While DeepLabV3+ exhibits high sensitivity to large tumor regions, it tends to suffer from over-segmentation and false positives when handling small lesions—issues that YOLO-BT addresses with greater stability. HRNet performs well in contour recognition of meningiomas and gliomas but struggles with complex and blurry boundaries, whereas YOLO-BT’s UnetV2 backbone offers a more robust solution. PSPNet can effectively identify the overall shapes of meningiomas and gliomas but lacks accuracy in segmenting small lesions and is less precise than YOLO-BT in handling tumors at multiple scales. UNet and its variant UNetV2 produce relatively clear segmentation contours and stable results, but they still face challenges such as false detections and instability in boundary predictions.

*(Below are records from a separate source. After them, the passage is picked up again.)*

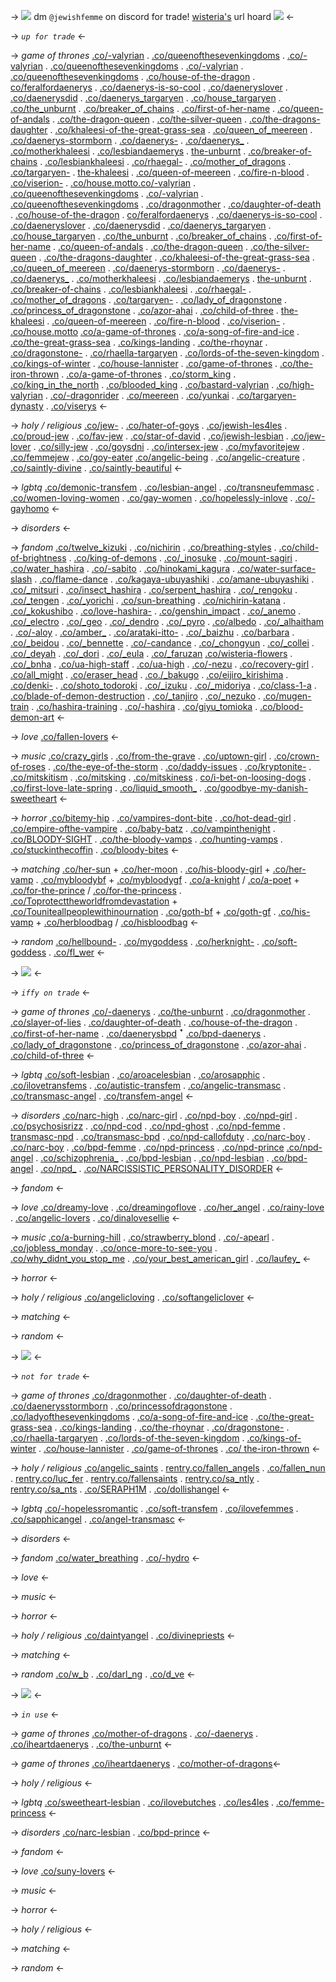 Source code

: -> ![](https://images-ext-2.discordapp.net/external/VwsPqbNsCGOgoZaNTI7UqlA8pJ-KSQ9fPlDxU67Qqj4/https/cdn.discordapp.com/emojis/1136409035416014990.gif)
dm `@jewishfemme` on discord for trade!
[wisteria's](https://rentry.co/femme-princess) url hoard
![](https://media.discordapp.net/attachments/903364339464044575/1101210440639463545/6DA202F6-2D56-462E-8565-01C1583E3059.gif)
<-

-> *`up for trade`* <-

-> *game of thrones* 
[.co/-valyrian](https://rentry.co/-valyrian) . [.co/queenofthesevenkingdoms](https://rentry.co/queenofthesevenkingdoms) . [.co/-valyrian](https://rentry.co/-valyrian) . [.co/queenofthesevenkingdoms](https://rentry.co/queenofthesevenkingdoms) . [.co/-valyrian](https://rentry.co/-valyrian) . [.co/queenofthesevenkingdoms](https://rentry.co/queenofthesevenkingdoms) . [.co/house-of-the-dragon](https://rentry.co/house-of-the-dragon) . [co/feralfordaenerys](https://rentry.co/feralfordaenerys) . [.co/daenerys-is-so-cool](https://rentry.co/daenerys-is-so-cool) . [.co/daeneryslover](https://rentry.co/daeneryslover) . [.co/daenerysdid](https://rentry.co/daenerysdid) . [.co/daenerys_targaryen](https://rentry.co/daenerys_targaryen) . [.co/house_targaryen](https://rentry.co/house_targaryen) . [.co/the_unburnt](https://rentry.co/the_unburnt) . [.co/breaker_of_chains](https://rentry.co/breaker_of_chains) . [.co/first-of-her-name](https://rentry.co/first-of-her-name) . [.co/queen-of-andals](https://rentry.co/queen-of-andals) . [.co/the-dragon-queen](https://rentry.co/the-dragon-queen) . [.co/the-silver-queen](https://rentry.co/the-silver-queen) . [.co/the-dragons-daughter](https://rentry.co/the-dragons-daughter) . [.co/khaleesi-of-the-great-grass-sea](https://rentry.co/khaleesi-of-the-great-grass-sea) . [.co/queen_of_meereen](https://rentry.co/queen_of_meereen) . [.co/daenerys-stormborn](https://rentry.co/daenerys-stormborn) . [.co/daenerys-](https://rentry.co/daenerys-) . [.co/daenerys_](https://rentry.co/daenerys_) . [.co/motherkhaleesi](https://rentry.co/motherkhaleesi) . [.co/lesbiandaemerys](https://rentry.co/lesbiandaenerys) . [the-unburnt](https://rentry.co/the-unburnt) . [.co/breaker-of-chains](https://rentry.co/breaker-of-chains) . [.co/lesbiankhaleesi](https://rentry.co/lesbiankhaleesi) . [.co/rhaegal-](https://rentry.co/rhaegal-) . [.co/mother_of_dragons](https://rentry.co/mother_of_dragons) . [.co/targaryen-](https://rentry.co/targaryen-) . [the-khaleesi](https://rentry.co/the-khaleesi) . [.co/queen-of-meereen](https://rentry.co/queen-of-meereen) . [.co/fire-n-blood](https://rentry.co/fire-n-blood) . [.co/viserion-](https://rentry.co/viserion-) . [.co/house.motto](https://rentry.co/house-motto)[.co/-valyrian](https://rentry.co/-valyrian) . [.co/queenofthesevenkingdoms](https://rentry.co/queenofthesevenkingdoms) . [.co/-valyrian](https://rentry.co/-valyrian) . [.co/queenofthesevenkingdoms](https://rentry.co/queenofthesevenkingdoms) . [.co/dragonmother](https://rentry.co/dragonmother) . [.co/daughter-of-death](https://rentry.co/daughter-of-death) . [.co/house-of-the-dragon](https://rentry.co/house-of-the-dragon) . [co/feralfordaenerys](https://rentry.co/feralfordaenerys) . [.co/daenerys-is-so-cool](https://rentry.co/daenerys-is-so-cool) . [.co/daeneryslover](https://rentry.co/daeneryslover) . [.co/daenerysdid](https://rentry.co/daenerysdid) . [.co/daenerys_targaryen](https://rentry.co/daenerys_targaryen) . [.co/house_targaryen](https://rentry.co/house_targaryen) . [.co/the_unburnt](https://rentry.co/the_unburnt) . [.co/breaker_of_chains](https://rentry.co/breaker_of_chains) . [.co/first-of-her-name](https://rentry.co/first-of-her-name) . [.co/queen-of-andals](https://rentry.co/queen-of-andals) . [.co/the-dragon-queen](https://rentry.co/the-dragon-queen) . [.co/the-silver-queen](https://rentry.co/the-silver-queen) . [.co/the-dragons-daughter](https://rentry.co/the-dragons-daughter) . [.co/khaleesi-of-the-great-grass-sea](https://rentry.co/khaleesi-of-the-great-grass-sea) . [.co/queen_of_meereen](https://rentry.co/queen_of_meereen) . [.co/daenerys-stormborn](https://rentry.co/daenerys-stormborn) . [.co/daenerys-](https://rentry.co/daenerys-) . [.co/daenerys_](https://rentry.co/daenerys_) . [.co/motherkhaleesi](https://rentry.co/motherkhaleesi) . [.co/lesbiandaemerys](https://rentry.co/lesbiandaenerys) . [the-unburnt](https://rentry.co/the-unburnt) . [.co/breaker-of-chains](https://rentry.co/breaker-of-chains) . [.co/lesbiankhaleesi](https://rentry.co/lesbiankhaleesi) . [.co/rhaegal-](https://rentry.co/rhaegal-) . [.co/mother_of_dragons](https://rentry.co/mother_of_dragons) . [.co/targaryen-](https://rentry.co/targaryen-) . [.co/lady_of_dragonstone](https://rentry.co/lady_of_dragonstone) . [.co/princess_of_dragonstone](https://rentry.co/princess_of_dragonstone) . [.co/azor-ahai](https://rentry.co/azor-ahai) . [.co/child-of-three](https://rentry.co/child-of-three) . [the-khaleesi](https://rentry.co/the-khaleesi) . [.co/queen-of-meereen](https://rentry.co/queen-of-meereen) . [.co/fire-n-blood](https://rentry.co/fire-n-blood) . [.co/viserion-](https://rentry.co/viserion-) . [.co/house.motto](https://rentry.co/house-motto) [.co/a-game-of-thrones](https://rentry.co/a-game-of-thrones) . [.co/a-song-of-fire-and-ice](https://rentry.co/a-song-of-fire-and-ice) . [.co/the-great-grass-sea](https://rentry.co/the-great-grass-sea) . [.co/kings-landing](https://rentry.co/kings-landing) . [.co/the-rhoynar](https://rentry.co/the-rhoynar) . [.co/dragonstone-](https://rentry.co/dragonstone-) . [.co/rhaella-targaryen](https://rentry.co/rhaella-targaryen) . [.co/lords-of-the-seven-kingdom](https://rentry.co/lords-of-the-seven-kingdom) . [.co/kings-of-winter](https://rentry.co/kings-of-winter) . [.co/house-lannister](https://rentry.co/house-lannister) . [.co/game-of-thrones](https://rentry.co/game-of-thrones) . [.co/the-iron-thrown](https://rentry.co/the-iron-thrown) . [.co/a-game-of-thrones](https://rentry.co/a-game-of-thrones) . [.co/storm_king](https://rentry.co/storm_king) . [.co/king_in_the_north](https://rentry.co/king_in_the_north) . [.co/blooded_king](https://rentry.co/bloodied_king) . [.co/bastard-valyrian](https://rentry.co/bastard-valyrian) . [.co/high-valyrian](https://rentry.co/high-valyrian) . [.co/-dragonrider](https://rentry.co/-dragonrider) . [.co/meereen](https://rentry.co/meereen) . [.co/yunkai](https://rentry.co/yunkai) . [.co/targaryen-dynasty](targaryen-dynasty) . [.co/viserys](https://rentry.co/viserys)
<-

-> *holy / religious*
[.co/jew-](https://rentry.co/jew-) . [.co/hater-of-goys](https://rentry.co/hater-of-goys) . [.co/jewish-les4les](https://rentry.co/jewish-les4les) . [.co/proud-jew](https://rentry.co/proud-jew) . [.co/fav-jew](https://rentry.co/fav-jew) . [.co/star-of-david](https://rentry.co/star-of-david) . [.co/jewish-lesbian](https://rentry.co/jewish-lesbian) . [.co/jew-lover](https://rentry.co/jew-lover) . [.co/silly-jew](https://rentry.co/silly-jew) . [.co/goysdni](https://rentry.co/goysdni) . [.co/intersex-jew](https://rentry.co/intersex-jew) . [.co/myfavoritejew](https://rentry.co/myfavoritejew) . [.co/femmejew](https://rentry.co/femmejew) . [.co/goy-eater](https://rentry.co/goy-eater) [.co/angelic-being](https://rentry.co/angelic-being) . [.co/angelic-creature](https://rentry.co/angelic-creature) . [.co/saintly-divine](https://rentry.co/saintly-divine) . [.co/saintly-beautiful](https://rentry.co/saintly-beautiful)
<-

-> *lgbtq*
[.co/demonic-transfem](https://rentry.co/demonic-transfem) . [.co/lesbian-angel](https://rentry.co/lesbian-angel) . [.co/transneufemmasc](https://rentry.co/transneufemmasc) . [.co/women-loving-women](https://rentry.co/women-loving-women) . [.co/gay-women](https://rentry.co/gay-women) . [.co/hopelessly-inlove](https://rentry.co/hopelessly-inlove) . [.co/-gayhomo](https://rentry.co/-gayhomo)
<-

-> *disorders* 
<-

-> *fandom*
[.co/twelve_kizuki](https://rentry.co/twelve_kizuki) . [.co/nichirin](https://rentry.co/nichirin) . [.co/breathing-styles](https://rentry.co/breathing-styles) . [.co/child-of-brightness](https://rentry.co/child-of-brightness) . [.co/king-of-demons](https://rentry.co/king-of-demons) . [.co/\_inosuke](https://rentry.co/_inosuke) . [.co/mount-sagiri](https://rentry.co/mount-sagiri) . [.co/water_hashira](https://rentry.co/water_hashira) . [.co/-sabito](https://rentry.co/-sabito) . [.co/hinokami_kagura](https://rentry.co/hinokami_kagura) . [.co/water-surface-slash](https://rentry.co/water-surface-slash) . [.co/flame-dance](https://rentry.co/flame-dance) . [.co/kagaya-ubuyashiki](https://rentry.co/kagaya-ubuyashiki) . [.co/amane-ubuyashiki](https://rentry.co/amane-ubuyashiki) . [.co/\_mitsuri](https://rentry.co/_mitsuri) . [.co/insect_hashira](https://rentry.co/insect_hashira) . [.co/serpent_hashira](https://rentry.co/serpent_hashira) . [.co/\_rengoku](https://rentry.co/_rengoku) . [.co/\_tengen](https://rentry.co/_tengen) . [.co/\_yorichi](https://rentry.co/_yorichi) . [.co/sun-breathing](https://rentry.co/sun-breathing) . [.co/nichirin-katana](https://rentry.co/nichirin-katana) . [.co/\_kokushibo](https://rentry.co/_kokushibo) . [.co/love-hashira-](https://rentry.co/love-hashira-) . [.co/genshin_impact](https://rentry.co/_genshin_impact_) . [.co/_anemo](https://rentry.co/_anemo) . [.co/_electro](https://rentry.co/_electro) . [.co/_geo](https://rentry.co/_geo) . [.co/_dendro](https://rentry.co/_dendro) . [.co/_pyro](https://rentry.co/_pyro) . [.co/albedo](https://rentry.co/_albedo_) . [.co/_alhaitham](https://rentry.co/_alhaitham_) . [.co/-aloy](https://rentry.co/-aloy) . [.co/amber_](https://rentry.co/amber_) . [.co/arataki-itto-](https://rentry.co/arataki-itto-) . [.co/_baizhu](https://rentry.co/_baizhu) . [.co/barbara](https://rentry.co/_barbara_) . [.co/_beidou](https://rentry.co/_beidou) . [.co/_bennette](https://rentry.co/_bennette) . [.co/-candance](https://rentry.co/-candance) . [.co/_chongyun](https://rentry.co/_chongyun) . [.co/_collei](https://rentry.co/_collei) . [.co/_deyah](https://rentry.co/_deyah) . [.co/_dori](https://rentry.co/_dori) . [.co/_eula](https://rentry.co/_eula) . [.co/_faruzan](https://rentry.co/_faruzan) [.co/wisteria-flowers](https://rentry.co/wisteria-flowers) . [.co/_bnha](https://rentry.co/_bnha) . [.co/ua-high-staff](https://rentry.co/ua-high-staff) . [.co/ua-high](https://rentry.co/ua-high) . [.co/-nezu](https://rentry.co/-nezu) . [.co/recovery-girl](https://rentry.co/recovery-girl) . [.co/all_might](https://rentry.co/all_might) . [.co/eraser_head](https://rentry.co/eraser_head) . [.co./\_bakugo](https://rentry.co/_bakugo) . [.co/eijiro_kirishima](https://rentry.co/eijiro_kirishima) . [.co/denki-](https://rentry.co/denki-) . [.co/shoto_todoroki](https://rentry.co/shoto_todoroki) . [.co/\_izuku](https://rentry.co/_izuku) . [.co/\_midoriya](https://rentry.co/_midoriya) . [.co/class-1-a](https://rentry.co/class-1-a) . [.co/blade-of-demon-destruction](https://rentry.co/blade-of-demon-destruction) . [.co/\_tanjiro](https://rentry.co/_tanjiro) . [.co/\_nezuko](https://rentry.co/_nezuko) . [.co/mugen-train](https://rentry.co/mugen-train) . [.co/hashira-training](https://rentry.co/hashira-training) . [.co/-hashira](https://rentry.co/-hashira) . [.co/giyu_tomioka](https://rentry.co/giyu_tomioka) . [.co/blood-demon-art](https://rentry.co/blood-demon-art) 
<-

-> *love*
[.co/fallen-lovers](https://rentry.co/fallen-lovers)
<-

-> *music*
[.co/crazy_girls](https://rentry.co/crazy_girls) . [.co/from-the-grave](https://rentry.co/from-the-grave) . [.co/uptown-girl](https://rentry.co/uptown-girl) . [.co/crown-of-roses](https://rentry.co/crown-of-roses) . [.co/the-eye-of-the-storm](https://rentry.co/the-eye-of-the-storm) . [.co/daddy-issues](https://rentry.co/daddy-issues) . [.co/kryptonite-](https://rentry.co/kryptonite-) . [.co/mitskitism](https://rentry.co/mitskitism) . [.co/mitsking](https://rentry.co/mitsking) . [.co/mitskiness](https://rentry.co/mitskiness) . [co/i-bet-on-loosing-dogs](https://rentry.co/i-bet-on-loosing-dogs) . [.co/first-love-late-spring](https://rentry.co/first-love-late-spring) . [.co/liquid_smooth_](https://rentry.co/liquid_smooth_) . [.co/goodbye-my-danish-sweetheart](https://rentry.co/goodbye-my-danish-sweetheart)
<- 

-> *horror*
[.co/bitemy-hip](https://rentry.co/bitemy-hip) . [.co/vampires-dont-bite](https://rentry.co/vampires-dont-bite) . [.co/hot-dead-girl](https://rentry.co/hot-dead-girl) . [.co/empire-ofthe-vampire](https://rentry.co/empire-ofthe-vampire) . [.co/baby-batz](https://rentry.co/baby-batz) . [.co/vampinthenight](https://rentry.co/vampinthenight) . [.co/BLOODY-SIGHT](https://rentry.co/BLOODY-SIGHT) . [.co/the-bloody-vamps](https://rentry.co/the-bloody-vamps) . [.co/hunting-vamps](https://rentry.co/hunting-vamps) . [.co/stuckinthecoffin](https://rentry.co/stuckinthecoffin) . [.co/bloody-bites](https://rentry.co/bloody-bites)
<-

-> *matching*
[.co/her-sun](https://rentry.co/her-sun) + [.co/her-moon](https://rentry.co/her-moon) . [.co/his-bloody-girl](https://rentry.co/his-bloody-girl) + [.co/her-vamp](https://rentry.co/her-vamp) . [.co/mybloodybf](https://rentry.co/mybloodygf) + [.co/mybloodygf](https://rentry.co/mybloodybf) . [.co/a-knight](https://rentry.co/a-knight) / [.co/a-poet](https://rentry.co/a-poet) + [.co/for-the-prince](https://rentry.co/for-the-prince) / [.co/for-the-princess](https://rentry.co/for-the-princess) . [.co/Toprotecttheworldfromdevastation](https://rentry.co/Toprotecttheworldfromdevastation) + [.co/Touniteallpeoplewithinournation](https://rentry.co/Touniteallpeoplewithinournation) . [.co/goth-bf](https://rentry.co/goth-bf) + [.co/goth-gf](https://rentry.co/goth-gf) . [.co/his-vamp](https://rentry.co/his-vamp) + [.co/herbloodbag](https://rentry.co/herbloodbag) / [.co/hisbloodbag](https://rentry.co/hisbloodbag)
<-

-> *random*
[.co/hellbound-](https://rentry.co/hellbound-) . [.co/mygoddess](https://rentry.co/mygoddess) . [.co/herknight-](https://rentry.co/herknight-) . [.co/soft-goddess](https://rentry.co/soft-goddess) . [.co/fl_wer](https://rentry.co/fl_wer) 
<-

-> ![](https://media.discordapp.net/attachments/903364339464044575/1101210440639463545/6DA202F6-2D56-462E-8565-01C1583E3059.gif) <-

-> *`iffy on trade`* <-

-> *game of thrones* 
[.co/-daenerys](https://rentry.co/-daenerys) . [.co/the-unburnt](https://rentry.co/the-unburnt) . [.co/dragonmother](https://rentry.co/dragonmother) . [.co/slayer-of-lies](https://rentry.co/slayer-of-lies) . [.co/daughter-of-death](https://rentry.co/daughter-of-death) . [.co/house-of-the-dragon](https://rentry.co/house-of-the-dragon) . [.co/first-of-her-name](https://rentry.co/first-of-her-name) . [.co/daenerysbpd](https://rentry.co/daenerysbpd) ꜛ [.co/bpd-daenerys](https://rentry.co/bpd-daenerys) . [.co/lady_of_dragonstone](https://rentry.co/lady_of_dragonstone) . [.co/princess_of_dragonstone](https://rentry.co/princess_of_dragonstone) . [.co/azor-ahai](https://rentry.co/azor-ahai) . [.co/child-of-three](https://rentry.co/child-of-three)
<-

-> *lgbtq*
[.co/soft-lesbian](https://rentry.co/soft-lesbian) . [.co/aroacelesbian](https://rentry.co/aroacelesbian) . [.co/arosapphic](https://rentry.co/arosapphic) . [.co/ilovetransfems](https://rentry.co/ilovetransfems) . [.co/autistic-transfem](https://rentry.co/autistic-transfem) . [.co/angelic-transmasc](https://rentry.co/angelic-transmasc) . [.co/transmasc-angel](https://rentry.co/transmasc-angel) . [.co/transfem-angel](https://rentry.co/transfem-angel)
<-

-> *disorders* 
[.co/narc-high](https://rentry.co/narc-high) . [.co/narc-girl](https://rentry.co/narc-girl) . [.co/npd-boy](https://rentry.co/npd-boy) . [.co/npd-girl](https://rentry.co/npd-girl) . [.co/psychosisrizz](https://rentry.co/psychosisrizz) . [.co/npd-cod](https://rentry.co/npd-cod) . [.co/npd-ghost](https://rentry.co/npd-ghost) . [.co/npd-femme](https://rentry.co/npd-femme) . [transmasc-npd](https://rentry.co/transmasc-npd) . [.co/transmasc-bpd](https://rentry.co/transmasc-bpd) . [.co/npd-callofduty](https://rentry.co/npd-callofduty) . [.co/narc-boy](https://rentry.co/narc-boy) . [.co/narc-boy](https://rentry.co/narc-boy) . [.co/bpd-femme](https://rentry.co/bpd-femme) . [.co/npd-princess](https://rentry.co/npd-princess) . [.co/npd-prince](https://rentry.co/npd-prince) [.co/npd-angel](https://rentry.co/npd-angel) . [.co/schizophrenia_](https://rentry.co/schizophrenia_) . [.co/bpd-lesbian](https://rentry.co/bpd-lesbian) . [.co/npd-lesbian](https://rentry.co/npd-lesbian) . [.co/bpd-angel](https://rentry.co/bpd-angel) . [.co/npd_](https://rentry.co/npd_) . [.co/NARCISSISTIC_PERSONALITY_DISORDER](https://rentry.co/NARCISSISTIC_PERSONALITY_DISORDER) 
<-

-> *fandom*
<-

-> *love*
[.co/dreamy-love](https://rentry.co/dreamy-love) . [.co/dreamingoflove](https://rentry.co/dreamingoflove) . [.co/her_angel](https://rentry.co/her_angel) . [.co/rainy-love](https://rentry.co/rainy-love) . [.co/angelic-lovers](https://rentry.co/sunny-lovers) . [.co/dinalovesellie](https://rentry.co/dinalovesellie)
<-

-> *music*
[.co/a-burning-hill](https://rentry.co/a-burning-hill) . [.co/strawberry_blond](https://rentry.co/strawberry_blond) . [.co/-apearl](https://rentry.co/-apearl) . [.co/jobless_monday](https://rentry.co/jobless_monday) . [.co/once-more-to-see-you](https://rentry.co/once-more-to-see-you) . [.co/why_didnt_you_stop_me](https://rentry.co/why_didnt_you_stop_me) . [.co/your_best_american_girl](https://rentry.co/your_best_american_girl) . [.co/laufey_](https://rentry.co/laufey_) 
<-

-> *horror*
<-

-> *holy / religious*
[.co/angelicloving](https://rentry.co/angelicloving) . [.co/softangeliclover](https://rentry.co/softangeliclover)
<-

-> *matching*
<-

-> *random*
<-

-> ![](https://media.discordapp.net/attachments/903364339464044575/1101210440639463545/6DA202F6-2D56-462E-8565-01C1583E3059.gif) <-

-> *`not for trade`* <-

-> *game of thrones* 
 [.co/dragonmother](https://rentry.co/dragonmother) . [.co/daughter-of-death](https://rentry.co/daughter-of-death) . [.co/daenerysstormborn](https://rentry.co/daenerysstormborn) . [.co/princessofdragonstone](https://rentry.co/princessofdragonstone) . [.co/ladyofthesevenkingdoms](https://rentry.co/ladyofthesevenkingdoms) . [.co/a-song-of-fire-and-ice](https://rentry.co/a-song-of-fire-and-ice) . [.co/the-great-grass-sea](https://rentry.co/the-great-grass-sea) . [.co/kings-landing](https://rentry.co/kings-landing) . [.co/the-rhoynar](https://rentry.co/the-rhoynar) . [.co/dragonstone-](https://rentry.co/dragonstone-) . [.co/rhaella-targaryen](https://rentry.co/rhaella-targaryen) . [.co/lords-of-the-seven-kingdom](https://rentry.co/lords-of-the-seven-kingdom) . [.co/kings-of-winter](https://rentry.co/kings-of-winter) . [.co/house-lannister](https://rentry.co/house-lannister) . [.co/game-of-thrones](https://rentry.co/game-of-thrones) . [.co/ the-iron-thrown](https://rentry.co/the-iron-thrown)
<-

-> *holy / religious*
[.co/angelic_saints](https://rentry.co/angelic_saints) . [rentry.co/fallen_angels](https://rentry.co/fallen_angels) . [.co/fallen_nun](https://rentry.co/fallen_nun) . [rentry.co/luc_fer](https://rentry.co/luc_fer) . [rentry.co/fallensaints](https://rentry.co/fallensaints) . [rentry.co/sa_ntly](https://rentry.co/sa_ntly) . [rentry.co/sa_nts](https://rentry.co/sa_nts) . [.co/SERAPH1M](https://rentry.co/SERAPH1M) . [.co/dollishangel](https://rentry.co/dollishangel)
<-

-> *lgbtq*
 [.co/-hopelessromantic](https://rentry.co/-hopelessromantic) . [.co/soft-transfem](https://rentry.co/soft-transfem) . [.co/ilovefemmes](https://rentry.co/ilovefemmes) . [.co/sapphicangel](https://rentry.co/sapphicangel) . [.co/angel-transmasc](https://rentry.co/angel-transmasc)
<-

-> *disorders* 
<-

-> *fandom*
 [.co/water_breathing](https://rentry.co/water_breathing) . [.co/-hydro](https://rentry.co/-hydro)
<-

-> *love*
<-

-> *music*
<-

-> *horror*
<-

-> *holy / religious*
[.co/daintyangel](https://rentry.co/daintyangel) . [.co/divinepriests](https://rentry.co/divinepriests)
<-

-> *matching*
<-

-> *random*
[.co/w_b](https://rentry.co/w_b) . [.co/darl_ng](https://rentry.co/darl_ng) . [.co/d_ve](https://rentry.co/d_ve)
<-

-> ![](https://media.discordapp.net/attachments/903364339464044575/1101210440639463545/6DA202F6-2D56-462E-8565-01C1583E3059.gif) <-

-> *`in use`* <-

-> *game of thrones* 
[.co/mother-of-dragons](https://rentry.co/mother-of-dragons) . [.co/-daenerys](https://rentry.co/-daenerys) . [.co/iheartdaenerys](https://rentry.co/iheartdaenerys) . [.co/the-unburnt](https://rentry.co/the-unburnt)
<-

-> *game of thrones*
[.co/iheartdaenerys](https://rentry.co/iheartdaenerys) . [.co/mother-of-dragons](https://rentry.co/mother-of-dragons)<-

-> *holy / religious*
<-

-> *lgbtq*
[.co/sweetheart-lesbian](https://rentry.co/sweetheart-lesbian) . [.co/ilovebutches](https://rentry.co/ilovebutches) . [.co/les4les](https://rentry.co/-les4les) . [.co/femme-princess](https://rentry.co/femme-princess)
<-

-> *disorders* 
[.co/narc-lesbian](https://rentry.co/narc-lesbian) . [.co/bpd-prince](https://rentry.co/bpd-prince)
<-

-> *fandom*
<-

-> *love*
[.co/suny-lovers](https://rentry.co/sunny-lovers)
<-

-> *music*
<-

-> *horror*
<-

-> *holy / religious*
<-

-> *matching*
<-

-> *random*
<-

Experimental results show that YOLO-BT outperforms YOLOv11 and other mainstream detection models in key metrics such as Accuracy, Recall, mIoU, and Dice coefficient. Notably, it demonstrates superior robustness and discriminative ability in identifying small lesions, making it a more reliable and effective solution for brain tumor detection and segmentation.
4.2. Limitation Analysis
Despite its outstanding performance, YOLO-BT has several limitations. The proposed model has been validated and tested only on the Figshare brain tumor dataset and has not yet been evaluated on real clinical MRI scans acquired from multiple centers or imaging devices. Therefore, its practical effectiveness in clinical settings remains unverified. The model’s segmentation performance may decline in images with low resolution, motion artifacts, or noise interference. Although YOLO-BT exhibits higher computational complexity compared to YOLOv11, it still meets the requirements for deployment on medical devices. In the future, model pruning or lightweight optimization strategies may be explored to further reduce inference latency and memory consumption. Furthermore, although YOLO-BT surpasses existing methods in terms of Recall, it still carries a risk of missing very small or low-contrast lesions. Future improvements could involve incorporating Transformer-based attention mechanisms to enhance feature representation or designing more robust loss functions (e.g., focal Tversky loss) to improve sensitivity to hard-to-detect samples.
4.3. Future Perspectives
From a clinical application standpoint, YOLO-BT exhibits strong capabilities in precise tumor segmentation and localization, offering radiologists an efficient and accurate diagnostic aid. Integrating the model into picture archiving and communication systems could enable real-time image processing and further extend its application to multi-organ tumor analysis, including lung and breast tumors. This would support the development of intelligent diagnostic platforms across disease types and promote the real-world translation and deployment of AI technologies in healthcare.